- _TASK DETAILS_
Reproduce the entries that follow, exactly and in full.
PROVIDED RECORDS Block Start
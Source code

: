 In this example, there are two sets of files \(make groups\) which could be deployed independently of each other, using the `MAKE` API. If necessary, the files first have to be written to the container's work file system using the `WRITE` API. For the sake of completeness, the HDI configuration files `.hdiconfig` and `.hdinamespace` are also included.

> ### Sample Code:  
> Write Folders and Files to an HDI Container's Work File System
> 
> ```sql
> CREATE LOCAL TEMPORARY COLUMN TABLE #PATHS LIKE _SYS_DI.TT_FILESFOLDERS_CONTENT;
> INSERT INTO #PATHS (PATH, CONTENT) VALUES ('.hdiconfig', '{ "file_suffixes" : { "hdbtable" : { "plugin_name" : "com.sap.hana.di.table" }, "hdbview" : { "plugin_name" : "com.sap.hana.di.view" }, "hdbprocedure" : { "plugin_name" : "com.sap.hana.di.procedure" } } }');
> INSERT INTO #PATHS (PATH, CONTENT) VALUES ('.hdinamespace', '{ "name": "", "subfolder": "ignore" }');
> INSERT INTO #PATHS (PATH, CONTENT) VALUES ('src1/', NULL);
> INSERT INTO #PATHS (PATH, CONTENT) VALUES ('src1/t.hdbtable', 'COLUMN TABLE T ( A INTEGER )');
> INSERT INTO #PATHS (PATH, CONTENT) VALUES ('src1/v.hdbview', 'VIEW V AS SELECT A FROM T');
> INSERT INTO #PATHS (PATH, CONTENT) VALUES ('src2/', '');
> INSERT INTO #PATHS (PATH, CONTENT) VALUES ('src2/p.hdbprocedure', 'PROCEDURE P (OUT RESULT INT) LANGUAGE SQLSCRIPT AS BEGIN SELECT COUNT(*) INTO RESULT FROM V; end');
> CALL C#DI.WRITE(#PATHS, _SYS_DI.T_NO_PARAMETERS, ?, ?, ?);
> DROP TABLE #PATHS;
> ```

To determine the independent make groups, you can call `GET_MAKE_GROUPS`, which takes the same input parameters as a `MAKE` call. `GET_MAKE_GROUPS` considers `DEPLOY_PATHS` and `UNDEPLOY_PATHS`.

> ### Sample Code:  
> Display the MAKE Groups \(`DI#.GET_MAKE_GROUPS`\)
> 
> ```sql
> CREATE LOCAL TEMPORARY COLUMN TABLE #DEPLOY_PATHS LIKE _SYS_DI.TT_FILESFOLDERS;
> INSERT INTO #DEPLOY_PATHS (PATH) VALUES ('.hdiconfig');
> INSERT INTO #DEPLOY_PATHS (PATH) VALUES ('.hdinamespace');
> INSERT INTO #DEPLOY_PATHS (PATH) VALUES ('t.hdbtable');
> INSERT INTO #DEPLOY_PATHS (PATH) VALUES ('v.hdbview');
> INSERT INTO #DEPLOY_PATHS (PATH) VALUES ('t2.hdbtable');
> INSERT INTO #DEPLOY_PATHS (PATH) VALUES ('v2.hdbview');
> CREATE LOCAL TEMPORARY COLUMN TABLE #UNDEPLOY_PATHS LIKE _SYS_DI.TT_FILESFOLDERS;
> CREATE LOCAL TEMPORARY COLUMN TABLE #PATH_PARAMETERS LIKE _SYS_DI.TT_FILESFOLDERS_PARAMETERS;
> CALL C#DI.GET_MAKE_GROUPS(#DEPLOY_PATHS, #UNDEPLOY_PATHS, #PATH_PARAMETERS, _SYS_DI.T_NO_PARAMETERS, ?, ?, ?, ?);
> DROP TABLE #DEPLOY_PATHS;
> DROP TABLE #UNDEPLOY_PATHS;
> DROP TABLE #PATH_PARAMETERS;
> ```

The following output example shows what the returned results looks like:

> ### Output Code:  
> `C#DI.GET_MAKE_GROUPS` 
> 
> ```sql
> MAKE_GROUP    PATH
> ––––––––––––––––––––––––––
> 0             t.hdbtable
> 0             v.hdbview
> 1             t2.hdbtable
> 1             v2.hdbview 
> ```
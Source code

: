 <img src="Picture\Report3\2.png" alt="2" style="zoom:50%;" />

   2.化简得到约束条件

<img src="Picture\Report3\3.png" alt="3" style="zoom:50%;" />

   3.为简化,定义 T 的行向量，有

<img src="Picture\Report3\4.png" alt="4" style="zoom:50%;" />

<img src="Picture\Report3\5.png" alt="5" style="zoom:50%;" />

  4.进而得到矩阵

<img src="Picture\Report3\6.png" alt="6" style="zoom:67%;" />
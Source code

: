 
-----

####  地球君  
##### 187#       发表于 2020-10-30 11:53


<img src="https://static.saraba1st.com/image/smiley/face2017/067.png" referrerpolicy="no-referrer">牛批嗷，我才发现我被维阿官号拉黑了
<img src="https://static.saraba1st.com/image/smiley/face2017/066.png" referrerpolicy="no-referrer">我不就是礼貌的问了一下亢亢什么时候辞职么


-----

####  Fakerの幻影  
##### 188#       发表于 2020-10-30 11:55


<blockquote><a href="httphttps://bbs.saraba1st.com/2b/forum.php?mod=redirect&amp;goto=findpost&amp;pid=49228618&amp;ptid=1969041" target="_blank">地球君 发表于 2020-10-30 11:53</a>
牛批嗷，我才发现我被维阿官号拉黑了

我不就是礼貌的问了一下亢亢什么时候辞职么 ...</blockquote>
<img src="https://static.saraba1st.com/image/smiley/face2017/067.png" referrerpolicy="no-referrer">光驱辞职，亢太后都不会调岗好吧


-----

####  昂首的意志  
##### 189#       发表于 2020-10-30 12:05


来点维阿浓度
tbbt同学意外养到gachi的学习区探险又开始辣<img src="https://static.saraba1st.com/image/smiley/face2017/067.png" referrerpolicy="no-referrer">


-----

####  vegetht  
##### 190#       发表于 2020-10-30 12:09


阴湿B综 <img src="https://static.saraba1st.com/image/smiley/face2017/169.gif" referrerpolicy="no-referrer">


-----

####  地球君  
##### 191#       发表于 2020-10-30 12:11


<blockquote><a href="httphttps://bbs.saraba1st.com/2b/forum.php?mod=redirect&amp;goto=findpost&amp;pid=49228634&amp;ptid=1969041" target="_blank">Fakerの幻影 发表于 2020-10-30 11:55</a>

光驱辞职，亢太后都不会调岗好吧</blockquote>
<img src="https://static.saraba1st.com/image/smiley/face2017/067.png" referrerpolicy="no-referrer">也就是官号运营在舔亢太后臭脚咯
PROVIDED RECORDS Block End
- _OUTPUT OF THE TASK_
Source code

: In this example, there are two sets of files \(make groups\) which could be deployed independently of each other, using the `MAKE` API. If necessary, the files first have to be written to the container's work file system using the `WRITE` API. For the sake of completeness, the HDI configuration files `.hdiconfig` and `.hdinamespace` are also included.

> ### Sample Code:  
> Write Folders and Files to an HDI Container's Work File System
> 
> ```sql
> CREATE LOCAL TEMPORARY COLUMN TABLE #PATHS LIKE _SYS_DI.TT_FILESFOLDERS_CONTENT;
> INSERT INTO #PATHS (PATH, CONTENT) VALUES ('.hdiconfig', '{ "file_suffixes" : { "hdbtable" : { "plugin_name" : "com.sap.hana.di.table" }, "hdbview" : { "plugin_name" : "com.sap.hana.di.view" }, "hdbprocedure" : { "plugin_name" : "com.sap.hana.di.procedure" } } }');
> INSERT INTO #PATHS (PATH, CONTENT) VALUES ('.hdinamespace', '{ "name": "", "subfolder": "ignore" }');
> INSERT INTO #PATHS (PATH, CONTENT) VALUES ('src1/', NULL);
> INSERT INTO #PATHS (PATH, CONTENT) VALUES ('src1/t.hdbtable', 'COLUMN TABLE T ( A INTEGER )');
> INSERT INTO #PATHS (PATH, CONTENT) VALUES ('src1/v.hdbview', 'VIEW V AS SELECT A FROM T');
> INSERT INTO #PATHS (PATH, CONTENT) VALUES ('src2/', '');
> INSERT INTO #PATHS (PATH, CONTENT) VALUES ('src2/p.hdbprocedure', 'PROCEDURE P (OUT RESULT INT) LANGUAGE SQLSCRIPT AS BEGIN SELECT COUNT(*) INTO RESULT FROM V; end');
> CALL C#DI.WRITE(#PATHS, _SYS_DI.T_NO_PARAMETERS, ?, ?, ?);
> DROP TABLE #PATHS;
> ```

To determine the independent make groups, you can call `GET_MAKE_GROUPS`, which takes the same input parameters as a `MAKE` call. `GET_MAKE_GROUPS` considers `DEPLOY_PATHS` and `UNDEPLOY_PATHS`.

> ### Sample Code:  
> Display the MAKE Groups \(`DI#.GET_MAKE_GROUPS`\)
> 
> ```sql
> CREATE LOCAL TEMPORARY COLUMN TABLE #DEPLOY_PATHS LIKE _SYS_DI.TT_FILESFOLDERS;
> INSERT INTO #DEPLOY_PATHS (PATH) VALUES ('.hdiconfig');
> INSERT INTO #DEPLOY_PATHS (PATH) VALUES ('.hdinamespace');
> INSERT INTO #DEPLOY_PATHS (PATH) VALUES ('t.hdbtable');
> INSERT INTO #DEPLOY_PATHS (PATH) VALUES ('v.hdbview');
> INSERT INTO #DEPLOY_PATHS (PATH) VALUES ('t2.hdbtable');
> INSERT INTO #DEPLOY_PATHS (PATH) VALUES ('v2.hdbview');
> CREATE LOCAL TEMPORARY COLUMN TABLE #UNDEPLOY_PATHS LIKE _SYS_DI.TT_FILESFOLDERS;
> CREATE LOCAL TEMPORARY COLUMN TABLE #PATH_PARAMETERS LIKE _SYS_DI.TT_FILESFOLDERS_PARAMETERS;
> CALL C#DI.GET_MAKE_GROUPS(#DEPLOY_PATHS, #UNDEPLOY_PATHS, #PATH_PARAMETERS, _SYS_DI.T_NO_PARAMETERS, ?, ?, ?, ?);
> DROP TABLE #DEPLOY_PATHS;
> DROP TABLE #UNDEPLOY_PATHS;
> DROP TABLE #PATH_PARAMETERS;
> ```

The following output example shows what the returned results looks like:

> ### Output Code:  
> `C#DI.GET_MAKE_GROUPS` 
> 
> ```sql
> MAKE_GROUP    PATH
> ––––––––––––––––––––––––––
> 0             t.hdbtable
> 0             v.hdbview
> 1             t2.hdbtable
> 1             v2.hdbview 
> ```
Source code

: <img src="Picture\Report3\2.png" alt="2" style="zoom:50%;" />

   2.化简得到约束条件

<img src="Picture\Report3\3.png" alt="3" style="zoom:50%;" />

   3.为简化,定义 T 的行向量，有

<img src="Picture\Report3\4.png" alt="4" style="zoom:50%;" />

<img src="Picture\Report3\5.png" alt="5" style="zoom:50%;" />

  4.进而得到矩阵

<img src="Picture\Report3\6.png" alt="6" style="zoom:67%;" />
Source code

: 
-----

####  地球君  
##### 187#       发表于 2020-10-30 11:53


<img src="https://static.saraba1st.com/image/smiley/face2017/067.png" referrerpolicy="no-referrer">牛批嗷，我才发现我被维阿官号拉黑了
<img src="https://static.saraba1st.com/image/smiley/face2017/066.png" referrerpolicy="no-referrer">我不就是礼貌的问了一下亢亢什么时候辞职么


-----

####  Fakerの幻影  
##### 188#       发表于 2020-10-30 11:55


<blockquote><a href="httphttps://bbs.saraba1st.com/2b/forum.php?mod=redirect&amp;goto=findpost&amp;pid=49228618&amp;ptid=1969041" target="_blank">地球君 发表于 2020-10-30 11:53</a>
牛批嗷，我才发现我被维阿官号拉黑了

我不就是礼貌的问了一下亢亢什么时候辞职么 ...</blockquote>
<img src="https://static.saraba1st.com/image/smiley/face2017/067.png" referrerpolicy="no-referrer">光驱辞职，亢太后都不会调岗好吧


-----

####  昂首的意志  
##### 189#       发表于 2020-10-30 12:05


来点维阿浓度
tbbt同学意外养到gachi的学习区探险又开始辣<img src="https://static.saraba1st.com/image/smiley/face2017/067.png" referrerpolicy="no-referrer">


-----

####  vegetht  
##### 190#       发表于 2020-10-30 12:09


阴湿B综 <img src="https://static.saraba1st.com/image/smiley/face2017/169.gif" referrerpolicy="no-referrer">


-----

####  地球君  
##### 191#       发表于 2020-10-30 12:11


<blockquote><a href="httphttps://bbs.saraba1st.com/2b/forum.php?mod=redirect&amp;goto=findpost&amp;pid=49228634&amp;ptid=1969041" target="_blank">Fakerの幻影 发表于 2020-10-30 11:55</a>

光驱辞职，亢太后都不会调岗好吧</blockquote>
<img src="https://static.saraba1st.com/image/smiley/face2017/067.png" referrerpolicy="no-referrer">也就是官号运营在舔亢太后臭脚咯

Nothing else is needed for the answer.